Caxton and CTP Publishers and Printers Limited Forecasts Decline in Earnings Amid Challenging Economic Climate

  • Caxton and CTP forecasts earnings decline due to economic challenges: inflation, slow growth, and ongoing power outages.
  • Headline earnings per share expected to drop by 4.1% to 8.5%, while earnings per share may plummet by 27.6% to 31.3%.
  • Despite challenges, the company maintains strong cash flow, with cash and equivalents reaching R2 170,0 million.
Amber House RF

Caxton and CTP Publishers and Printers Limited has issued a trading statement indicating a projected decline in earnings for the six months ending on December 31, 2023. The company attributes this downturn to various factors, including consumer struggles with inflation, sluggish economic growth, and persistent power outages.

Headline Earnings Decline: According to the trading statement released by Caxton and CTP Publishers and Printers Limited, headline earnings per share are expected to decrease by 4.1% to 8.5% compared to the same period in the previous year. The forecasted range for headline earnings per share is between 83,0 and 87,0 cents. This decline reflects the challenging trading environment the company faced during the review period.

MetricExpected RangePercentage Change
Headline Earnings Per Share83,0 – 87,0 cents-4.1% to -8.5%

Factors Contributing to Earnings Decline: The company attributes the decline in headline earnings to several key factors. These include the challenging economic climate characterized by consumer hardship due to inflation, sluggish economic growth, and ongoing loadshedding. Despite efforts to control costs and an increase in net finance income, overall revenues experienced a decline, resulting in a slight margin squeeze.

Earnings Per Share Projection: In addition to the decline in headline earnings, Caxton and CTP Publishers and Printers Limited anticipates a substantial decrease in earnings per share for the same period.

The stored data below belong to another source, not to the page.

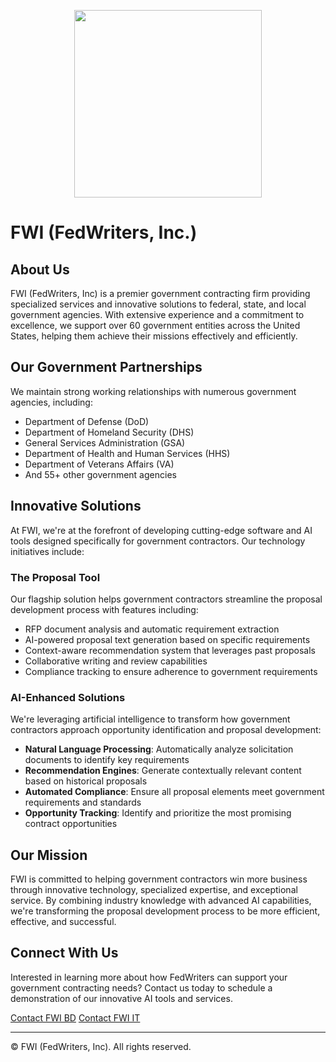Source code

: <p align="center">
  <img src="/assets/fwipng.png" width="300">
</p>

# FWI (FedWriters, Inc.)

## About Us

FWI (FedWriters, Inc) is a premier government contracting firm providing specialized services and innovative solutions to federal, state, and local government agencies. With extensive experience and a commitment to excellence, we support over 60 government entities across the United States, helping them achieve their missions effectively and efficiently.

## Our Government Partnerships

We maintain strong working relationships with numerous government agencies, including:

- Department of Defense (DoD)
- Department of Homeland Security (DHS)
- General Services Administration (GSA)
- Department of Health and Human Services (HHS)
- Department of Veterans Affairs (VA)
- And 55+ other government agencies

## Innovative Solutions

At FWI, we're at the forefront of developing cutting-edge software and AI tools designed specifically for government contractors. Our technology initiatives include:

### The Proposal Tool

Our flagship solution helps government contractors streamline the proposal development process with features including:

- RFP document analysis and automatic requirement extraction
- AI-powered proposal text generation based on specific requirements
- Context-aware recommendation system that leverages past proposals
- Collaborative writing and review capabilities
- Compliance tracking to ensure adherence to government requirements

### AI-Enhanced Solutions

We're leveraging artificial intelligence to transform how government contractors approach opportunity identification and proposal development:

- **Natural Language Processing**: Automatically analyze solicitation documents to identify key requirements
- **Recommendation Engines**: Generate contextually relevant content based on historical proposals
- **Automated Compliance**: Ensure all proposal elements meet government requirements and standards
- **Opportunity Tracking**: Identify and prioritize the most promising contract opportunities

## Our Mission

FWI is committed to helping government contractors win more business through innovative technology, specialized expertise, and exceptional service. By combining industry knowledge with advanced AI capabilities, we're transforming the proposal development process to be more efficient, effective, and successful.

## Connect With Us

Interested in learning more about how FedWriters can support your government contracting needs? Contact us today to schedule a demonstration of our innovative AI tools and services.

[Contact FWI BD](bd@fedwriters.com)
[Contact FWI IT](it@fedwriters.com)

---

© FWI (FedWriters, Inc). All rights reserved.
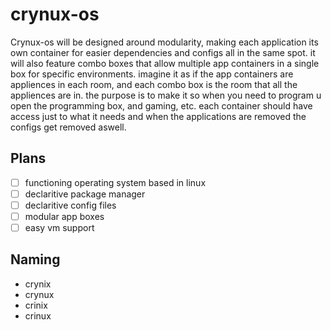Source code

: # crynux-os
Crynux-os will be designed around modularity, making each application its own container for easier dependencies and configs all in the same spot. it will also feature combo boxes that allow multiple app containers in a single box for specific environments. imagine it as if the app containers are appliences in each room, and each combo box is the room that all the appliences are in. the purpose is to make it so when you need to program u open the programming box, and gaming, etc. each container should have access just to what it needs and when the applications are removed the configs get removed aswell.
## Plans
- [ ] functioning operating system based in linux
- [ ] declaritive package manager
- [ ] declaritive config files
- [ ] modular app boxes
- [ ] easy vm support
## Naming
- crynix
- crynux
- crinix
- crinux
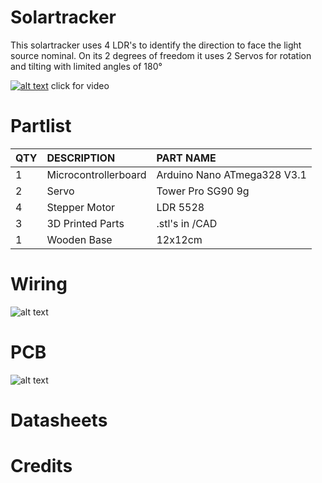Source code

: # Solartracker

This solartracker uses 4 LDR's to identify the direction to face the light source nominal.
On its 2 degrees of freedom it uses 2 Servos for rotation and tilting with limited angles of 180°

[![alt text](https://abload.de/img/dsc_0023_upgjjtd.jpg)](https://www.youtube.com/watch?v=aiPPVG4HHPI)
click for video


# Partlist
 
|QTY|	DESCRIPTION	|PART NAME|
| :---   | :---   | :---   |
|1|	Microcontrollerboard|	Arduino Nano ATmega328 V3.1|
|2|	Servo|	Tower Pro SG90 9g|
|4|	Stepper Motor|	LDR 5528|
|3|	3D Printed Parts|	.stl's in /CAD|
|1|	Wooden Base|	12x12cm|

# Wiring
![alt text](https://abload.de/img/wireingojk72.png)

# PCB
![alt text](https://abload.de/img/pcbh3j14.jpg)

# Datasheets

# Credits

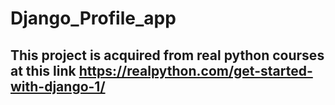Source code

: # Django_Profile_app
## This project is acquired from real python courses at this link https://realpython.com/get-started-with-django-1/
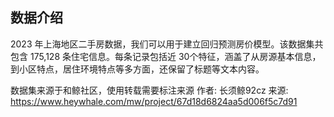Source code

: ## 数据介绍
2023 年上海地区二手房数据，我们可以用于建立回归预测房价模型。该数据集共包含 175,128 条住宅信息。每条记录包括近 30个特征，涵盖了从房源基本信息，到小区特点，居住环境特点等多方面，还保留了标题等文本内容。

数据集来源于和鲸社区，使用转载需要标注来源
作者: 长须鲸92cz
来源: https://www.heywhale.com/mw/project/67d18d6824aa5d006f5c7d91
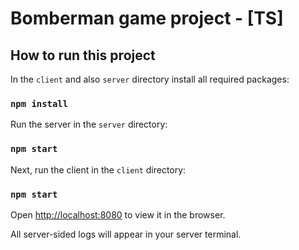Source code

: # Bomberman game project - [TS]

## How to run this project

In the `client` and also `server` directory install all required packages:

### `npm install`

Run the server in the `server` directory:
### `npm start`

Next, run the client in the `client` directory:
### `npm start`
Open [http://localhost:8080](http://localhost:8080) to view it in the browser.

All server-sided logs will appear in your server terminal.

Earnings per share are projected to range between 73,0 and 77,0 cents, reflecting a decline of 27.6% to 31.3% compared to the previous year.

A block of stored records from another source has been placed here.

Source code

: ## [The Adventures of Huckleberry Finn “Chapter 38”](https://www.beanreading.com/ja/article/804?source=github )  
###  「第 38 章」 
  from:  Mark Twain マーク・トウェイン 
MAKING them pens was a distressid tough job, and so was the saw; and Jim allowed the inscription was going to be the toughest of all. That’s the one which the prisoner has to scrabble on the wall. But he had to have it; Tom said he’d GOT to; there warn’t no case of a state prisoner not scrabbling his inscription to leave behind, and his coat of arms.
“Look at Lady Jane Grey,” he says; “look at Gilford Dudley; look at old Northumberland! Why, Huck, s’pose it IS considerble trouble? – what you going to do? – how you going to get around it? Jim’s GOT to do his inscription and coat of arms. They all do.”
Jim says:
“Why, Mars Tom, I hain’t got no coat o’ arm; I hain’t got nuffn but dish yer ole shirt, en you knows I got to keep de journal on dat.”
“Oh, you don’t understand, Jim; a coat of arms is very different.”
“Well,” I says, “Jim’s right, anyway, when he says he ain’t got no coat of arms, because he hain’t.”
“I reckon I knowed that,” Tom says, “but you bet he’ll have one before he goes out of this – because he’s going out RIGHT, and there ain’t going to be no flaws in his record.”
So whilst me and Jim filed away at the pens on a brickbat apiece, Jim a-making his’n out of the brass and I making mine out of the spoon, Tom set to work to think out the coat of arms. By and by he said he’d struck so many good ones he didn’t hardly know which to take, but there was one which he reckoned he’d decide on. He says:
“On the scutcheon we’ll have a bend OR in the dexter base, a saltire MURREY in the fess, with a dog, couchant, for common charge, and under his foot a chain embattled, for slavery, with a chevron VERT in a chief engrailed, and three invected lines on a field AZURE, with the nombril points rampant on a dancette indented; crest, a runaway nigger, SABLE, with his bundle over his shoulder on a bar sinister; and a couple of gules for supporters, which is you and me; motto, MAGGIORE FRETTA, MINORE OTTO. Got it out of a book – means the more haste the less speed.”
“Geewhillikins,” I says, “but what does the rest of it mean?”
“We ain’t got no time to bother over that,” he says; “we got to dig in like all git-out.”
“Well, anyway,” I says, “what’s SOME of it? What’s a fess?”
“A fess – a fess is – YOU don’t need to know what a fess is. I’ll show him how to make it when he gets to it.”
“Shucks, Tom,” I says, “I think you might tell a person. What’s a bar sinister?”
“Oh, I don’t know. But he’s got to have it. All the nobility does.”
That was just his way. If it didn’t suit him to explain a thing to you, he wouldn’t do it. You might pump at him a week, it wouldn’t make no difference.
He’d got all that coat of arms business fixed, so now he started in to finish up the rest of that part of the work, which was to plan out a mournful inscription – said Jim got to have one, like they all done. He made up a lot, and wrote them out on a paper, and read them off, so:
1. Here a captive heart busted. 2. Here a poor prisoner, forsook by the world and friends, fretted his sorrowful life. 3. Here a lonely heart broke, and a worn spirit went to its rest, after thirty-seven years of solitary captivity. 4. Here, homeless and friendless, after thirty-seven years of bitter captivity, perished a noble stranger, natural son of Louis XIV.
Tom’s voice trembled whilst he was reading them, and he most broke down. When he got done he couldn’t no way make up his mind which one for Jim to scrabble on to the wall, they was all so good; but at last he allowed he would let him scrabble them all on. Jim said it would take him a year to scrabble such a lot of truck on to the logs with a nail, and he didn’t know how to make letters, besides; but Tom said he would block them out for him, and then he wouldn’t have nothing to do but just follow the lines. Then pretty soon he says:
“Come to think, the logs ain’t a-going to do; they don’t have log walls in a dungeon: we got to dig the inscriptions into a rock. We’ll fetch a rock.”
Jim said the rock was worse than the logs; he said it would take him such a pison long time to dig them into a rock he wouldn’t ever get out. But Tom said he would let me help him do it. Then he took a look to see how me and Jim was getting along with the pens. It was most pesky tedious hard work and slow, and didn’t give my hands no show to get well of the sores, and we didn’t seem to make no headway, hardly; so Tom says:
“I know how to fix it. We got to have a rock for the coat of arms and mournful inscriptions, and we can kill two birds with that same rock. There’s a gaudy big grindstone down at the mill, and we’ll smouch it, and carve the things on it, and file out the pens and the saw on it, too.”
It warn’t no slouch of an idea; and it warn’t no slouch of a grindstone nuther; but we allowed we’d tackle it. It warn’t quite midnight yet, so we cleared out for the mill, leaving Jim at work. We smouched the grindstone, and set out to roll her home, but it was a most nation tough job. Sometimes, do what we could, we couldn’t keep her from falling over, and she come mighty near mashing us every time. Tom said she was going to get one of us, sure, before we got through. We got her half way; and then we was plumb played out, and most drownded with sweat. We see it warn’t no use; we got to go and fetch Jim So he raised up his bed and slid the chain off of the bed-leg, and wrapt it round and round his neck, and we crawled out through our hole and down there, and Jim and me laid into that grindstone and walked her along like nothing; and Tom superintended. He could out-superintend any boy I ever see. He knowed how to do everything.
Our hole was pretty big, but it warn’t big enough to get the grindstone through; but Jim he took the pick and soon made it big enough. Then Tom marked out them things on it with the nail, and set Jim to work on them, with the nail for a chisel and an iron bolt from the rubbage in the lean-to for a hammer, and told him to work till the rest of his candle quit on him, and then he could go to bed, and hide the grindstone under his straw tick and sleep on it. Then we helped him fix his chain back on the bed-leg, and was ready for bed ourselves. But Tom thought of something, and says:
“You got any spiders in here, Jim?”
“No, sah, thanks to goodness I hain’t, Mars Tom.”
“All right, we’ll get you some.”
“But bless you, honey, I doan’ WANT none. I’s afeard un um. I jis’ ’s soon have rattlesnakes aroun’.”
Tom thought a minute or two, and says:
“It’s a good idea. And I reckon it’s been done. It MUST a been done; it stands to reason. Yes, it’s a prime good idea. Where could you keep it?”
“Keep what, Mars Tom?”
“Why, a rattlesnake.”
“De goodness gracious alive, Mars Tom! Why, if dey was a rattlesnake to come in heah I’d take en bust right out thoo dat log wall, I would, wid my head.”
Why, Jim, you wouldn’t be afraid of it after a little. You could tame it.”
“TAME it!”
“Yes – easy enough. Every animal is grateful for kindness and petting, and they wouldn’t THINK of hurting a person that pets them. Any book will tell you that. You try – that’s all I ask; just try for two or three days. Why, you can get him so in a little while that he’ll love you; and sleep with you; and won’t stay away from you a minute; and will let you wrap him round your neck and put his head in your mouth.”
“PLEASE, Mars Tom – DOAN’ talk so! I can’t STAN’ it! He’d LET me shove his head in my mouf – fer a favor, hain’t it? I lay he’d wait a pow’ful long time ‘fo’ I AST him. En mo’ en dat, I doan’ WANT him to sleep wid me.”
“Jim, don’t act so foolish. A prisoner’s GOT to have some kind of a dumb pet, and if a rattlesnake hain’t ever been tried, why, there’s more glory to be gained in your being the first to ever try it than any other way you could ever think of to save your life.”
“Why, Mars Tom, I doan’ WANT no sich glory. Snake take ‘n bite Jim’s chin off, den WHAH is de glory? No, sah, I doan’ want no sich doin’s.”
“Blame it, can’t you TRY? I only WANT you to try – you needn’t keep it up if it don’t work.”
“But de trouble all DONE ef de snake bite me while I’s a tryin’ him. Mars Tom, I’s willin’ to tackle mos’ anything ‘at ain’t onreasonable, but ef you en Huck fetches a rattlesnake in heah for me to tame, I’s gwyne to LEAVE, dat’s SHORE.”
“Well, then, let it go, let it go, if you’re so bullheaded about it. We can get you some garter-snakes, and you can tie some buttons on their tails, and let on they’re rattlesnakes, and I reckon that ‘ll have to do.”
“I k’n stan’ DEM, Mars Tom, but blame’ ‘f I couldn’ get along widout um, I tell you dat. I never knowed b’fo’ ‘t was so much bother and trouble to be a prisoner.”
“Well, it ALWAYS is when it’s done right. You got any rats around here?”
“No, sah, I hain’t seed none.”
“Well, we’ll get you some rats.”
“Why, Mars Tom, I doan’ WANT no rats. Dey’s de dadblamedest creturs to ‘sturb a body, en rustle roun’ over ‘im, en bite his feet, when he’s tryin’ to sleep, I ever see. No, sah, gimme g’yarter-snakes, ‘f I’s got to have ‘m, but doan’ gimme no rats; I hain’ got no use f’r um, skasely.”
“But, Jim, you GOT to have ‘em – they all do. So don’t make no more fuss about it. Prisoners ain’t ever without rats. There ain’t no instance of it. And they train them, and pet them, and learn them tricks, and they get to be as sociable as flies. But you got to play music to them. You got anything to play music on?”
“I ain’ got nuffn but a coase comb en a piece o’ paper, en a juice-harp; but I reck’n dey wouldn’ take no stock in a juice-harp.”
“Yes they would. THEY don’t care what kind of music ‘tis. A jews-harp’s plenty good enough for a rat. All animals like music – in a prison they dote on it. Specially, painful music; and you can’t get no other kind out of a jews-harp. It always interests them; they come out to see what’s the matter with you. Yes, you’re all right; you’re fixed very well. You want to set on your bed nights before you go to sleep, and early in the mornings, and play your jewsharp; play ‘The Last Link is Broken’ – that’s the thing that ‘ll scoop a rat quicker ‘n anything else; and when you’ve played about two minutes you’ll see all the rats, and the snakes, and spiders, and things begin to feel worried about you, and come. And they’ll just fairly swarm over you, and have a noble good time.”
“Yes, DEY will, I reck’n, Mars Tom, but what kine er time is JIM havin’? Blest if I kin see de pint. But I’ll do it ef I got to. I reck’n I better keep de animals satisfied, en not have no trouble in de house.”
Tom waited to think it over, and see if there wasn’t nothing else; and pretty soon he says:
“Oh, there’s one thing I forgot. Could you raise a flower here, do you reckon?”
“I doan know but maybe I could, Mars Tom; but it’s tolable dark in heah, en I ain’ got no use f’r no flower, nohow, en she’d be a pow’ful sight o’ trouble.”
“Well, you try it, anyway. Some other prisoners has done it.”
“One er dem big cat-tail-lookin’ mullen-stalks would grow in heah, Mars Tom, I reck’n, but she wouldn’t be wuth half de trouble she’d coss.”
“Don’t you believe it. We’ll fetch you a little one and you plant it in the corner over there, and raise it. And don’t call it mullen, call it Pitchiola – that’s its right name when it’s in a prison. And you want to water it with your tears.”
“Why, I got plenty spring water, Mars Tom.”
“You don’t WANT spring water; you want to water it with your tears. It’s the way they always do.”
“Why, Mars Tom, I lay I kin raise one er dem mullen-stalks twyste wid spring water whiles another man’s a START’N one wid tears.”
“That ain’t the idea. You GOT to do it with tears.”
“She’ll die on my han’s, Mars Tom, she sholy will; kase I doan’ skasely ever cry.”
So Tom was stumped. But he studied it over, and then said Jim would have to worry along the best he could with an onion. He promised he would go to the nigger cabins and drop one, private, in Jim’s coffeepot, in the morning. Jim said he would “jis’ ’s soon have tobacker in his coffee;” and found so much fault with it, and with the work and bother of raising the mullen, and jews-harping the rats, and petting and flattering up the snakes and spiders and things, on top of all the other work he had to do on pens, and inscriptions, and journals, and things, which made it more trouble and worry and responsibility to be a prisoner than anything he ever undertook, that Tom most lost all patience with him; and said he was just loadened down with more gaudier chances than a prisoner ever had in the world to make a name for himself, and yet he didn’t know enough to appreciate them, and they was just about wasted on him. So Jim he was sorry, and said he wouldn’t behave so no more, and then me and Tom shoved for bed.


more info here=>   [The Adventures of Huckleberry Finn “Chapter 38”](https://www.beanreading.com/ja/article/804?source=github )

MetricExpected RangePercentage Change
Earnings Per Share73,0 – 77,0 cents-27.6% to -31.3%

Causes of Earnings Per Share Decline: The significant decrease in earnings per share is primarily attributed to the profit recorded from the sale of Private Property South Africa Proprietary Limited in the previous year, as opposed to the loss incurred from the disposal of the investment in Novus Holdings Limited during the current reporting period. The difference in these financial transactions has had a notable impact on the company’s earnings.

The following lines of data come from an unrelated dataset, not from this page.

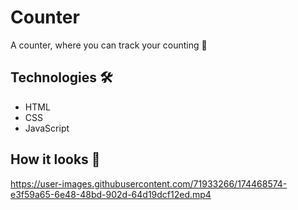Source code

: # Counter
A counter, where you can track your counting 🔢

## Technologies 🛠️
* HTML
* CSS
* JavaScript

## How it looks 🎥





https://user-images.githubusercontent.com/71933266/174468574-e3f59a65-6e48-48bd-902d-64d19dcf12ed.mp4

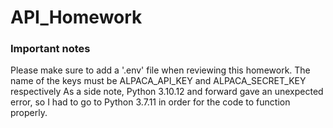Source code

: # API_Homework
### Important notes
Please make sure to add a '.env' file when reviewing this homework.
The name of the keys must be ALPACA_API_KEY and ALPACA_SECRET_KEY respectively
As a side note, Python 3.10.12 and forward gave an unexpected error, so I had to go to Python 3.7.11 in order for the code to function properly.
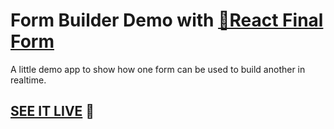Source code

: # Form Builder Demo with [🏁React Final Form](https://github.com/final-form/react-final-form#-react-final-form)

A little demo app to show how one form can be used to build another in realtime.

## [SEE IT LIVE](https://builder-demo.final-form.org) 👀

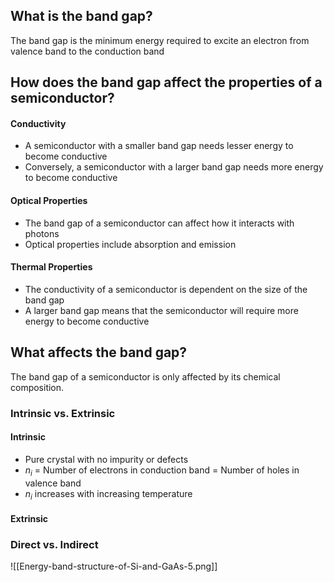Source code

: ## What is the band gap?
The band gap is the minimum energy required to excite an electron from valence band to the conduction band

## How does the band gap affect the properties of a semiconductor?
#### Conductivity
- A semiconductor with a smaller band gap needs lesser energy to become conductive
- Conversely, a semiconductor with a larger band gap needs more energy to become conductive

#### Optical Properties
- The band gap of a semiconductor can affect how it interacts with photons
- Optical properties include absorption and emission

#### Thermal Properties
- The conductivity of a semiconductor is dependent on the size of the band gap
- A larger band gap means that the semiconductor will require more energy to become conductive

## What affects the band gap?
The band gap of a semiconductor is only affected by its chemical composition.

### Intrinsic vs. Extrinsic
#### Intrinsic
- Pure crystal with no impurity or defects
- $n_i$ = Number of electrons in conduction band = Number of holes in valence band
- $n_i$ increases with increasing temperature
#### Extrinsic


### Direct vs. Indirect
![[Energy-band-structure-of-Si-and-GaAs-5.png]]

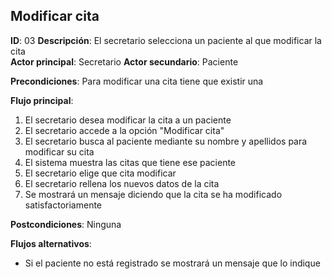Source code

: ## Modificar cita
 
**ID**: 03 **Descripción**: El secretario selecciona un paciente al que modificar la cita  
**Actor principal**: Secretario
**Actor secundario**: Paciente
 
**Precondiciones**: Para modificar una cita tiene que existir una
 
**Flujo principal**:
1. El secretario desea modificar la cita a un paciente
2. El secretario accede a la opción "Modificar cita"
3. El secretario busca al paciente mediante su nombre y apellidos para modificar su cita
4. El sistema muestra las citas que tiene ese paciente
5. El secretario elige que cita modificar
6. El secretario rellena los nuevos datos de la cita
7. Se mostrará un mensaje diciendo que la cita se ha modificado satisfactoriamente
 
**Postcondiciones**:  Ninguna
 
**Flujos alternativos**:  
* Si el paciente no está registrado se mostrará un mensaje que lo indique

Financial Position and Cash Flow: Despite the projected decline in earnings, Caxton and CTP Publishers and Printers Limited reports a strong cash flow position. At the end of the review period, cash and cash equivalents amounted to R1 810,1 million, which has further improved to R2 170,0 million.

Conclusion

Caxton and CTP Publishers and Printers Limited’s trading statement underscores the challenges faced by companies operating in South Africa’s current economic climate. The projected decline in earnings reflects the impact of various factors, including consumer hardship, economic sluggishness, and operational challenges such as loadshedding. The company remains focused on managing costs and maintaining financial stability amid these challenges.